Retype, word for word, every line of the records below starting at the one that contains "- full class" and ending at the one that contains "# Declaration"; include both of those lines and nothing more.

Source texts of formatted documents
**********

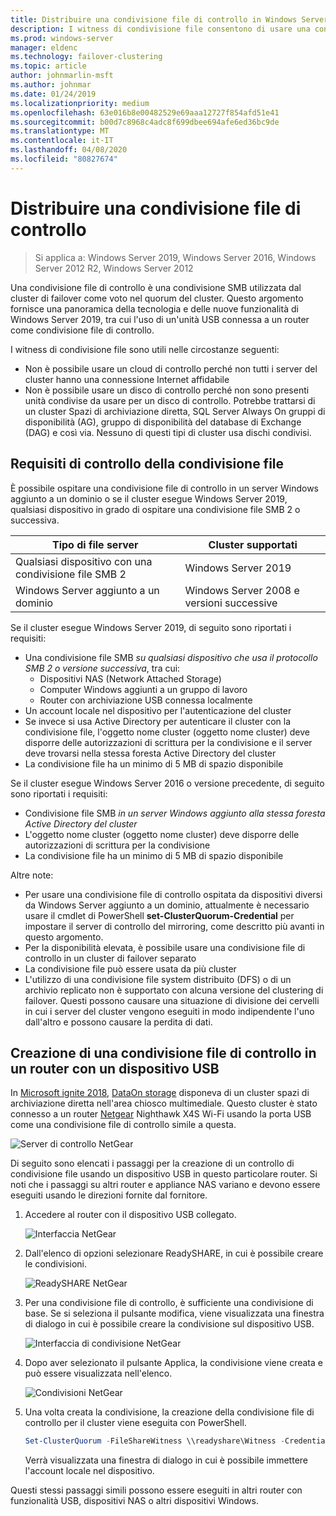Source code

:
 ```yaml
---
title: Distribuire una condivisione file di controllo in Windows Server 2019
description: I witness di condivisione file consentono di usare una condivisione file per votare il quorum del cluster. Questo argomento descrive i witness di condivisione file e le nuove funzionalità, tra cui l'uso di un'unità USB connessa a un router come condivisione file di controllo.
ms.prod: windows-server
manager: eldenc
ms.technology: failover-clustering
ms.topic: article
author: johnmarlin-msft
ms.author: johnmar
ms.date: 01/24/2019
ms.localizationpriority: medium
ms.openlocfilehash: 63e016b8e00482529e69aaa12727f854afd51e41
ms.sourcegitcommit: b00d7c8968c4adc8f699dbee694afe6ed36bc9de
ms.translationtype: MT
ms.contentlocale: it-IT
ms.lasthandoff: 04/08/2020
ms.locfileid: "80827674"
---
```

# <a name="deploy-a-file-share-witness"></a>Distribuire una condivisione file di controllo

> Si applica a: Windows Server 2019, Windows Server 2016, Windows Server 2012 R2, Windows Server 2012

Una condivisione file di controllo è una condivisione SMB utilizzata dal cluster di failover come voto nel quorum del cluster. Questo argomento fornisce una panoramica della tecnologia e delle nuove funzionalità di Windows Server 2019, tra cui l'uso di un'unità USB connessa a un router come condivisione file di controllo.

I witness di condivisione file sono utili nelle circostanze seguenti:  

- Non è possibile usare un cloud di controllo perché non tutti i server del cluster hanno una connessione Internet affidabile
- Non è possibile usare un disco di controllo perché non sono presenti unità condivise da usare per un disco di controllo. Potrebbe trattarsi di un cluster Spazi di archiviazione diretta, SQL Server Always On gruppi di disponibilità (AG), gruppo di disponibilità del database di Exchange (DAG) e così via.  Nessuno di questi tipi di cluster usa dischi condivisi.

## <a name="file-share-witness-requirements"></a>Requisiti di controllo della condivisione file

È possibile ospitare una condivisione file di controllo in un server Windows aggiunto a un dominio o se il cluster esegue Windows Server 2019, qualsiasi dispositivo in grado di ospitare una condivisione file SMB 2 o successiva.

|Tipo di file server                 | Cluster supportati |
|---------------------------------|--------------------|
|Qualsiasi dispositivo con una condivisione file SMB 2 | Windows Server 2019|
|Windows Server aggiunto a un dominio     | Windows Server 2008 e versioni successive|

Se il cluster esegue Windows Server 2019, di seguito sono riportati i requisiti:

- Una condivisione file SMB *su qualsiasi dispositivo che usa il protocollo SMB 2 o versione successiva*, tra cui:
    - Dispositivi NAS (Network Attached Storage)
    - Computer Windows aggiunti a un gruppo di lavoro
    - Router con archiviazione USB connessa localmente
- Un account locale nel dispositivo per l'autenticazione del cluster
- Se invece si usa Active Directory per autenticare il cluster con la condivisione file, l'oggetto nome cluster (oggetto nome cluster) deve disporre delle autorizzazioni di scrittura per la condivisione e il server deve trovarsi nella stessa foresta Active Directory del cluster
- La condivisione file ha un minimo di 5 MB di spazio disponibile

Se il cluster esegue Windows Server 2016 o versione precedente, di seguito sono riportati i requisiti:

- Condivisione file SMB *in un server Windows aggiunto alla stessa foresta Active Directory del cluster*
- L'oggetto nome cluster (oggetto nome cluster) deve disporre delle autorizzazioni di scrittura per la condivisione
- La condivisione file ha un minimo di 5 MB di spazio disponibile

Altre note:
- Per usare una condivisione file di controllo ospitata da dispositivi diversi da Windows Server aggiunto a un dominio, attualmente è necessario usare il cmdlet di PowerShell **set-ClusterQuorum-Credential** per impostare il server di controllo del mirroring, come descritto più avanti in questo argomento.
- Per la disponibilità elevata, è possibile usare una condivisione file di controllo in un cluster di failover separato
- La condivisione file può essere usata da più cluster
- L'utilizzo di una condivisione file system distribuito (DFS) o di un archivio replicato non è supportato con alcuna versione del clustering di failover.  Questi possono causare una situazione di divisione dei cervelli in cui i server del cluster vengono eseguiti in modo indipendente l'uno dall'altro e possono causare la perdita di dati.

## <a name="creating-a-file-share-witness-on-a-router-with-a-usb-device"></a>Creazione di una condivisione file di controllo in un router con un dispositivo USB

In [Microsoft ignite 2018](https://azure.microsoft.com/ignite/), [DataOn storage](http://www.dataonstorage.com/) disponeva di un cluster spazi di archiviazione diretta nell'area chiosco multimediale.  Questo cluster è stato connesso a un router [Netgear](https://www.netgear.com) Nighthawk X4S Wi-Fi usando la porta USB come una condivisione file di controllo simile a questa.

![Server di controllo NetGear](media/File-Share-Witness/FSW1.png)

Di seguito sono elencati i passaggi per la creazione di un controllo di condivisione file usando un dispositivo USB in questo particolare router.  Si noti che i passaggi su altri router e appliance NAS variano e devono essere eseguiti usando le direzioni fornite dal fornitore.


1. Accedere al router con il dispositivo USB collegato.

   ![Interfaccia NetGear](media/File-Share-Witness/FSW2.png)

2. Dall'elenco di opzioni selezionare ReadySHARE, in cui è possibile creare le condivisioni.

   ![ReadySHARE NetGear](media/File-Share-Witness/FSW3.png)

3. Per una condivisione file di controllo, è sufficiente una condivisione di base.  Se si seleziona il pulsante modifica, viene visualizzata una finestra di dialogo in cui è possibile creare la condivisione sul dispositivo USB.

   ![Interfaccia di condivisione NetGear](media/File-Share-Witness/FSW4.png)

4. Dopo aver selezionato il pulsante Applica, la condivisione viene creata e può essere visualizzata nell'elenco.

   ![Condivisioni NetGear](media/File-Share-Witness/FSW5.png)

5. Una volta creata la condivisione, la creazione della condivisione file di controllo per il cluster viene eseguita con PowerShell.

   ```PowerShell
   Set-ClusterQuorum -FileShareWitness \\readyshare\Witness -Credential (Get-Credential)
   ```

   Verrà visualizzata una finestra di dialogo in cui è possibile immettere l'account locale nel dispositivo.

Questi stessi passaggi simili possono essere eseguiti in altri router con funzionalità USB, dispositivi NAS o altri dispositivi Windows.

**********

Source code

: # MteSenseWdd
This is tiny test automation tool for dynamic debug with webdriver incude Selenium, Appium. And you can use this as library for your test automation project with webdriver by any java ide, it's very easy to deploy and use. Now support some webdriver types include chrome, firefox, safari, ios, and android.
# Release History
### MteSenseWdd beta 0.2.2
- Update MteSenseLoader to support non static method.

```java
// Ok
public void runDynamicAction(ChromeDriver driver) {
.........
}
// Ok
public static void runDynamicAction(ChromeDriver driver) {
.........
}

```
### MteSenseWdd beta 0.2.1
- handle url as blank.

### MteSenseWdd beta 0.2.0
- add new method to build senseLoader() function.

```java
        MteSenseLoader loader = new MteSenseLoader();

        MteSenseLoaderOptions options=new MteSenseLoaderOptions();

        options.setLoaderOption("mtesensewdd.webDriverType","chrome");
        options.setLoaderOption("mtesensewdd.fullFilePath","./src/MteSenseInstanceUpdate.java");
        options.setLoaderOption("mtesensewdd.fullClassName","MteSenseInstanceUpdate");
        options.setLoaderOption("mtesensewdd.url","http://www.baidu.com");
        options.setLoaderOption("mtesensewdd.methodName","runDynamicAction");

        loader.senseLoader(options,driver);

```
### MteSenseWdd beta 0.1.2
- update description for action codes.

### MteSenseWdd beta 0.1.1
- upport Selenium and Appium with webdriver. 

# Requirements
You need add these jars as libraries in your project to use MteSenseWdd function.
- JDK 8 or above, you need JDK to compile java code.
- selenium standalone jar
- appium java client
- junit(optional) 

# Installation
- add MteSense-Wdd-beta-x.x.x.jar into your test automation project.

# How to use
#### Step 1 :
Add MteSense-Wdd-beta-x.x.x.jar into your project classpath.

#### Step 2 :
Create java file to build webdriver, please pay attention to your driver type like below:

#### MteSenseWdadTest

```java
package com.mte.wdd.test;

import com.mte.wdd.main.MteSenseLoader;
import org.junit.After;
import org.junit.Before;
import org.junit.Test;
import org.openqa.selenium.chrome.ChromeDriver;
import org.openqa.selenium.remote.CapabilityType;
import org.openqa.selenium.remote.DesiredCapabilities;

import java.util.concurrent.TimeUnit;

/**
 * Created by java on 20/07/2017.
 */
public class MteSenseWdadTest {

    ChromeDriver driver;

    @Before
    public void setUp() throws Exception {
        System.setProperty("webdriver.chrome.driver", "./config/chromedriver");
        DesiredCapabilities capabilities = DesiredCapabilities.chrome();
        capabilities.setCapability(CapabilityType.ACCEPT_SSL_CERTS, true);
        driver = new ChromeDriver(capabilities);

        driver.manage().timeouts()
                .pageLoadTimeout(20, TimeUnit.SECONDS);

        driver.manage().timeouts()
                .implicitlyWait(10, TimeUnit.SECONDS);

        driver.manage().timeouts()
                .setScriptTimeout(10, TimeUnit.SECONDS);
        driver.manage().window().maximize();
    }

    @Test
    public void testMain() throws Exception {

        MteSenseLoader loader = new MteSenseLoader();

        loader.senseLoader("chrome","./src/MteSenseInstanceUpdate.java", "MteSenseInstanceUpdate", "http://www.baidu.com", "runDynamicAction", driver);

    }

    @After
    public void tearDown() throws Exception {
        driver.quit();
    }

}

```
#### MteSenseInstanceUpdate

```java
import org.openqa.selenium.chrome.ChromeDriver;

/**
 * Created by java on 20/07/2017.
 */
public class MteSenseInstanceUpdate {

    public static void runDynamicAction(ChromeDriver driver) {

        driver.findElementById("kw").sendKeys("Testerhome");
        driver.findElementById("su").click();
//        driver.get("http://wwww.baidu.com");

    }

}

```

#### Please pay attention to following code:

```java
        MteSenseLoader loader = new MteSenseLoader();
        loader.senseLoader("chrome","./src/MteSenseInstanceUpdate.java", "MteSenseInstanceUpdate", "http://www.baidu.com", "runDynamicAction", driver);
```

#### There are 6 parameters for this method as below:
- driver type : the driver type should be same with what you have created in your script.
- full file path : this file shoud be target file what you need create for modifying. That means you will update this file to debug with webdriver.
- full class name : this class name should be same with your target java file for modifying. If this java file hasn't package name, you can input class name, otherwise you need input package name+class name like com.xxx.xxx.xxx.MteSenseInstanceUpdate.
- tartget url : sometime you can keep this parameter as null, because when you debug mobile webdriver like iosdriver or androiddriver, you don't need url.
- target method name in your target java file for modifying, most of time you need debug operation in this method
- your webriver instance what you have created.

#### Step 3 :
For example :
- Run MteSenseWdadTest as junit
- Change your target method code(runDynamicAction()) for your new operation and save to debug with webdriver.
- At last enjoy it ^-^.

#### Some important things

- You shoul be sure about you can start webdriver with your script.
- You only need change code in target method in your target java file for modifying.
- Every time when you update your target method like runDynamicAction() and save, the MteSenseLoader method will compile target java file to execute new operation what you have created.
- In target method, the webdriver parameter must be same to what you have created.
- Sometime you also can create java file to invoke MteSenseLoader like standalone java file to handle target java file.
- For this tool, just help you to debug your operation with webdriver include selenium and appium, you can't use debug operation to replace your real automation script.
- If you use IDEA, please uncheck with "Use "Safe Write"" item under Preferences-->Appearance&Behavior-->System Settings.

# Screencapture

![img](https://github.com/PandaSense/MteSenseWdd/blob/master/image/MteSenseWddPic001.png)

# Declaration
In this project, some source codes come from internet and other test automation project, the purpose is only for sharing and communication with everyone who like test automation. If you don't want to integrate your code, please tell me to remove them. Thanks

**********

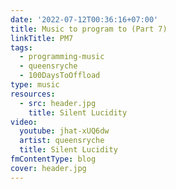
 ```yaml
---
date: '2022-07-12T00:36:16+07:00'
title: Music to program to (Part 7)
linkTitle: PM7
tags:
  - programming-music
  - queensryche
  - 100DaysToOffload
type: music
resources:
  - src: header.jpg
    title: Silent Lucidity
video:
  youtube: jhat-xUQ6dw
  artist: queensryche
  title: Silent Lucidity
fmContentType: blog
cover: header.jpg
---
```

**********

Output for this task |
- full class name : this class name should be same with your target java file for modifying. If this java file hasn't package name, you can input class name, otherwise you need input package name+class name like com.xxx.xxx.xxx.MteSenseInstanceUpdate.
- tartget url : sometime you can keep this parameter as null, because when you debug mobile webdriver like iosdriver or androiddriver, you don't need url.
- target method name in your target java file for modifying, most of time you need debug operation in this method
- your webriver instance what you have created.

#### Step 3 :
For example :
- Run MteSenseWdadTest as junit
- Change your target method code(runDynamicAction()) for your new operation and save to debug with webdriver.
- At last enjoy it ^-^.

#### Some important things

- You shoul be sure about you can start webdriver with your script.
- You only need change code in target method in your target java file for modifying.
- Every time when you update your target method like runDynamicAction() and save, the MteSenseLoader method will compile target java file to execute new operation what you have created.
- In target method, the webdriver parameter must be same to what you have created.
- Sometime you also can create java file to invoke MteSenseLoader like standalone java file to handle target java file.
- For this tool, just help you to debug your operation with webdriver include selenium and appium, you can't use debug operation to replace your real automation script.
- If you use IDEA, please uncheck with "Use "Safe Write"" item under Preferences-->Appearance&Behavior-->System Settings.

# Screencapture

![img](https://github.com/PandaSense/MteSenseWdd/blob/master/image/MteSenseWddPic001.png)

# Declaration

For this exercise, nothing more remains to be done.